Wireshark-dev: Re: [Wireshark-dev] Terminating NULL chraracter in RTCP Byereason string

From: Jaap Keuter <jaap.keuter@xxxxxxxxx>
Date: Tue, 05 Aug 2008 21:29:00 +0200
Oke, did anyone file a bugreport on this one?
Be sure to attach the sample capture from this thread.
Thanx,
Jaap

Guy Harris wrote:
On Aug 5, 2008, at 10:20 AM, Neil Piercy wrote:

The real problem in the spec is here - the leap from "octets of text" to
"string".

A sequence of octets of text *is* a (text) string. A string is not necessarily null-terminated (the C programming language, and its derivatives, nonwithstanding).

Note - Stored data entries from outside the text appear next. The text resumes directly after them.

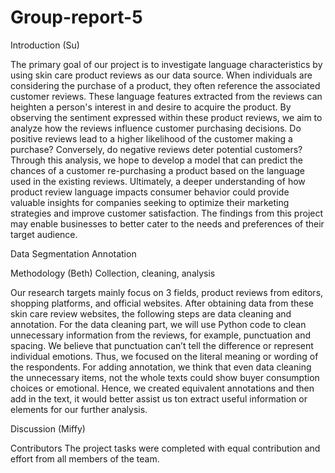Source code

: # Group-report-5
Introduction (Su) 

The primary goal of our project is to investigate language characteristics by using skin care product reviews as our data source. When individuals are considering the purchase of a product, they often reference the associated customer reviews. These language features extracted from the reviews can heighten a person's interest in and desire to acquire the product.
By observing the sentiment expressed within these product reviews, we aim to analyze how the reviews influence customer purchasing decisions. Do positive reviews lead to a higher likelihood of the customer making a purchase? Conversely, do negative reviews deter potential customers? Through this analysis, we hope to develop a model that can predict the chances of a customer re-purchasing a product based on the language used in the existing reviews.
Ultimately, a deeper understanding of how product review language impacts consumer behavior could provide valuable insights for companies seeking to optimize their marketing strategies and improve customer satisfaction. The findings from this project may enable businesses to better cater to the needs and preferences of their target audience.







Data 
Segmentation Annotation 










Methodology (Beth)
Collection, cleaning, analysis 

Our research targets mainly focus on 3 fields, product reviews from editors, shopping platforms, and official websites. After obtaining data from these skin care review websites, the following steps are data cleaning and annotation. For the data cleaning part, we will use Python code to clean unnecessary information from the reviews, for example, punctuation and spacing. We believe that punctuation can’t tell the difference or represent individual emotions. Thus, we focused on the literal meaning or wording of the respondents. For adding annotation, we think that even data cleaning the unnecessary items, not the whole texts could show buyer consumption choices or emotional. Hence, we created equivalent annotations and then add in the text, it would better assist us ton extract useful information or elements for our further analysis. 







Discussion (Miffy)








Contributors 
The project tasks were completed with equal contribution and effort from all members of the team.

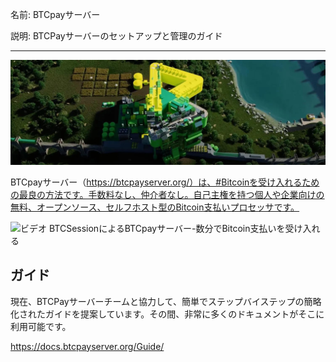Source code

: 名前: BTCpayサーバー

説明: BTCPayサーバーのセットアップと管理のガイド

---

![カバー](assets/cover.jpeg)

BTCpayサーバー（https://btcpayserver.org/）は、#Bitcoinを受け入れるための最良の方法です。手数料なし、仲介者なし。自己主権を持つ個人や企業向けの無料、オープンソース、セルフホスト型のBitcoin支払いプロセッサです。

![ビデオ](https://youtu.be/KqsM-n-e4aY)
BTCSessionによるBTCpayサーバー-数分でBitcoin支払いを受け入れる

## ガイド

現在、BTCPayサーバーチームと協力して、簡単でステップバイステップの簡略化されたガイドを提案しています。その間、非常に多くのドキュメントがそこに利用可能です。

https://docs.btcpayserver.org/Guide/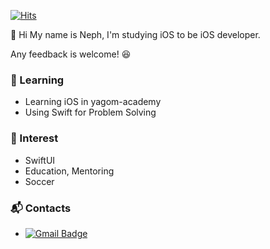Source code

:   [![Hits](https://hits.seeyoufarm.com/api/count/incr/badge.svg?url=https%3A%2F%2Fgithub.com%2Fgjbae1212%2Fhit-counter&count_bg=%23A3DDCB&title_bg=%2303506F&icon=leaflet.svg&icon_color=%23A3DDCB&title=Hits%21&edge_flat=true)](https://hits.seeyoufarm.com) 

👋 Hi My name is Neph, I'm studying iOS to be iOS developer. 


Any feedback is welcome! 😆


### 📖 Learning

- Learning iOS in yagom-academy
- Using Swift for Problem Solving

### 🌱 Interest

- SwiftUI
- Education, Mentoring
- Soccer


### 📬 Contacts
 - [![Gmail Badge](https://img.shields.io/badge/Gmail-d14836?style=flat-square&logo=Gmail&logoColor=white&link=mailto:snugyun01@gmail.com)](mailto:neph3779@gmail.com)




<!--
**Neph3779/Neph3779** is a ✨ _special_ ✨ repository because its `README.md` (this file) appears on your GitHub profile.

Here are some ideas to get you started:

- 🔭 I’m currently working on ...
- 🌱 I’m currently learning ...
- 👯 I’m looking to collaborate on ...
- 🤔 I’m looking for help with ...
- 💬 Ask me about ...
- 📫 How to reach me: ...
- 😄 Pronouns: ...
- ⚡ Fun fact: ...
-->

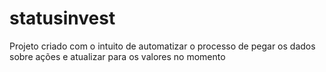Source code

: # statusinvest
Projeto criado com o intuito de automatizar o processo de pegar os dados sobre ações e atualizar para os valores no momento
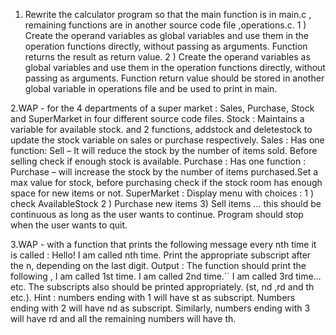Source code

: 1. Rewrite the calculator program so that the main function is in main.c , remaining functions are in another source code file ,operations.c.
	1 ) Create the operand variables as global variables and use them in the operation functions directly, without passing as arguments. Function returns the result as return value.
	2 ) Create the operand variables as global variables and use them in the operation functions directly, without passing as arguments. Function return value should be stored in another global variable in operations file and be used to print in main.


2.WAP - for the 4 departments of a super market : Sales, Purchase, Stock and SuperMarket in four different source code files.
Stock : Maintains a variable for available stock. and 2 functions, addstock and deletestock to update the stock variable on sales or purchase respectively.
Sales : Has one function: Sell – It will reduce the stock by the number of items sold. Before selling check if enough stock is available.
Purchase : Has one function : Purchase – will increase the stock by the number of items purchased.Set a max value for stock, before purchasing check if the stock room has enough space for new items or not.
SuperMarket : Display menu with choices : 1 ) check AvailableStock 2 ) Purchase new items 3) Sell items … this should be continuous as long as the user wants to continue. Program should stop when the user wants to quit.


3.WAP - with a function that prints the following message every nth time it is called : Hello! I am called nth time. Print the appropriate subscript after the n, depending on the last digit.
Output : The function should print the following ,
       I am called 1st time.
       I am called 2nd time.``
       I am called 3rd time…etc.
       The subscripts also should be printed appropriately. (st, nd ,rd and th etc.).
       Hint : numbers ending with 1 will have st as subscript.
       Numbers ending with 2 will have nd as subscript.
       Similarly, numbers ending with 3 will have rd and all the remaining numbers will have th.
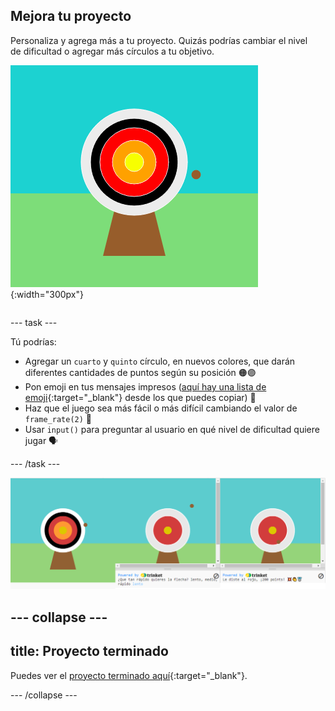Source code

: ## Mejora tu proyecto

<div style="display: flex; flex-wrap: wrap">
<div style="flex-basis: 200px; flex-grow: 1; margin-right: 15px;">
Personaliza y agrega más a tu proyecto. Quizás podrías cambiar el nivel de dificultad o agregar más círculos a tu objetivo.
</div>
<div>

![El área de salida muestra un objetivo con cinco círculos.](images/five_circles.png){:width="300px"}

</div>
</div>

--- task ---

Tú podrías:

+ Agregar un `cuarto` y `quinto` círculo, en nuevos colores, que darán diferentes cantidades de puntos según su posición 🟠🟣
+ Pon emoji en tus mensajes impresos ([aquí hay una lista de emoji](https://unicode.org/emoji/charts/full-emoji-list.html){:target="_blank"} desde los que puedes copiar) 🎯
+ Haz que el juego sea más fácil o más difícil cambiando el valor de `frame_rate(2)` 💨
+ Usar `input()` para preguntar al usuario en qué nivel de dificultad quiere jugar 🗣️

--- /task ---

![Ideas de proyectos mejorados: uno con cinco círculos, uno con una pregunta de entrada de dificultad, uno con emoji en el mensaje de puntos.](images/upgrade-ideas.png)

--- collapse ---
---
title: Proyecto terminado
---

Puedes ver el [proyecto terminado aquí](https://trinket.io/python/29e8095436){:target="_blank"}.

--- /collapse ---
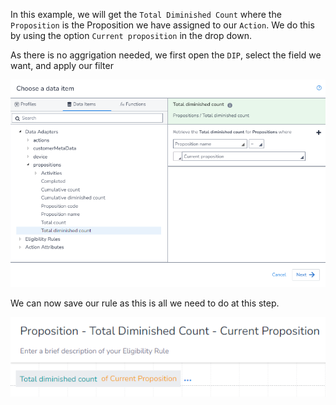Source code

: In this example, we will get the `Total Diminished Count` where the `Proposition` is the Proposition we have assigned to our `Action`. We do this by using the option `Current proposition` in the drop down.

As there is no aggrigation needed, we first open the `DIP`, select the field we want, and apply our filter

![](interest-proposition-total_diminished_count-current_proposition-1.png)

We can now save our rule as this is all we need to do at this step.

![](interest-proposition-total_diminished_count-current_proposition-2.png)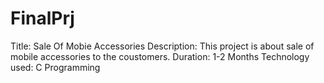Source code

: # FinalPrj

Title: Sale Of Mobie Accessories
Description: This project is about sale of mobile accessories to the coustomers.
Duration: 1-2 Months
Technology used: C Programming
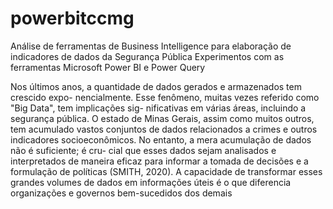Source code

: # powerbitccmg
Análise de ferramentas de Business Intelligence para elaboração de indicadores de dados da Segurança Pública
Experimentos com as ferramentas Microsoft Power BI e Power Query

Nos últimos anos, a quantidade de dados gerados e armazenados tem crescido expo-
nencialmente. Esse fenômeno, muitas vezes referido como "Big Data", tem implicações sig-
nificativas em várias áreas, incluindo a segurança pública. O estado de Minas Gerais, assim
como muitos outros, tem acumulado vastos conjuntos de dados relacionados a crimes e outros
indicadores socioeconômicos. No entanto, a mera acumulação de dados não é suficiente; é cru-
cial que esses dados sejam analisados e interpretados de maneira eficaz para informar a tomada
de decisões e a formulação de políticas (SMITH, 2020). A capacidade de transformar esses
grandes volumes de dados em informações úteis é o que diferencia organizações e governos
bem-sucedidos dos demais
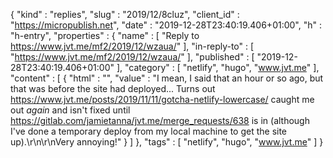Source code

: {
  "kind" : "replies",
  "slug" : "2019/12/8cluz",
  "client_id" : "https://micropublish.net",
  "date" : "2019-12-28T23:40:19.406+01:00",
  "h" : "h-entry",
  "properties" : {
    "name" : [ "Reply to https://www.jvt.me/mf2/2019/12/wzaua/" ],
    "in-reply-to" : [ "https://www.jvt.me/mf2/2019/12/wzaua/" ],
    "published" : [ "2019-12-28T23:40:19.406+01:00" ],
    "category" : [ "netlify", "hugo", "www.jvt.me" ],
    "content" : [ {
      "html" : "",
      "value" : "I mean, I said that an hour or so ago, but that was before the site had deployed... Turns out https://www.jvt.me/posts/2019/11/11/gotcha-netlify-lowercase/ caught me out _again_ and isn't fixed until https://gitlab.com/jamietanna/jvt.me/merge_requests/638 is in (although I've done a temporary deploy from my local machine to get the site up).\r\n\r\nVery annoying!"
    } ]
  },
  "tags" : [ "netlify", "hugo", "www.jvt.me" ]
}
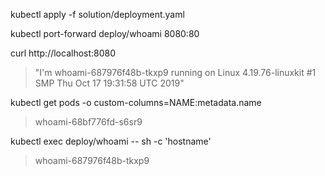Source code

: kubectl apply -f solution/deployment.yaml

kubectl port-forward deploy/whoami 8080:80

curl http://localhost:8080

> "I'm whoami-687976f48b-tkxp9 running on Linux 4.19.76-linuxkit #1 SMP Thu Oct 17 19:31:58 UTC 2019"

kubectl get pods -o custom-columns=NAME:metadata.name

> whoami-68bf776fd-s6sr9

kubectl exec deploy/whoami -- sh -c 'hostname'

> whoami-687976f48b-tkxp9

It sounds as if whoever wrote RFC 3550 needs to learn the
difference between the words "padded" and "terminated" - they
probably meant to say that the string is null-*padded* to a
4-byte boundary.
Maybe they did know the diference, and maybe they didn't, but what they
actually said was:

If the string fills the packet to the next 32-bit boundary, the
string is not null terminated.
i.e. they have defined a case in which a "string" is not null terminated
(i.e. is a sequence of non-null characters only), so Wireshark should
not object to the string not being null terminated in this case.

They also said

The string has the same encoding as that described for SDES.

and what they say for SDES is

Each chunk consists of an SSRC/CSRC identifier followed by a list of
   zero or more items, which carry information about the SSRC/CSRC.
Each chunk starts on a 32-bit boundary. Each item consists of an 8-
   bit type field, an 8-bit octet count describing the length of the
   text (thus, not including this two-octet header), and the text
   itself.  Note that the text can be no longer than 255 octets, but
this is consistent with the need to limit RTCP bandwidth consumption.

The text is encoded according to the UTF-8 encoding specified in RFC
   2279 [5].  US-ASCII is a subset of this encoding and requires no
   additional encoding.  The presence of multi-octet encodings is
   indicated by setting the most significant bit of a character to a
   value of one.

   Items are contiguous, i.e., items are not individually padded to a
   32-bit boundary.  Text is not null terminated because some multi-
octet encodings include null octets. The list of items in each chunk MUST be terminated by one or more null octets, the first of which is
   interpreted as an item type of zero to denote the end of the list.
No length octet follows the null item type octet, but additional null
   octets MUST be included if needed to pad until the next 32-bit
boundary. Note that this padding is separate from that indicated by
   the P bit in the RTCP header.  A chunk with zero items (four null
   octets) is valid but useless.

which describes null-padded strings, not null-terminated strings (in fact, they explicitly say "Text is not null terminated because some multi-octet encodings include null octets" - although they earlier say the encoding is UTF-8, which *doesn't* include null octets in multi- octet encodings).

I.e., RFC 3550 needs a little attention from an editor.

In any case, what Wireshark should do is treat the BYE Reason string as null-padded, not as "null-terminated except when it isn't".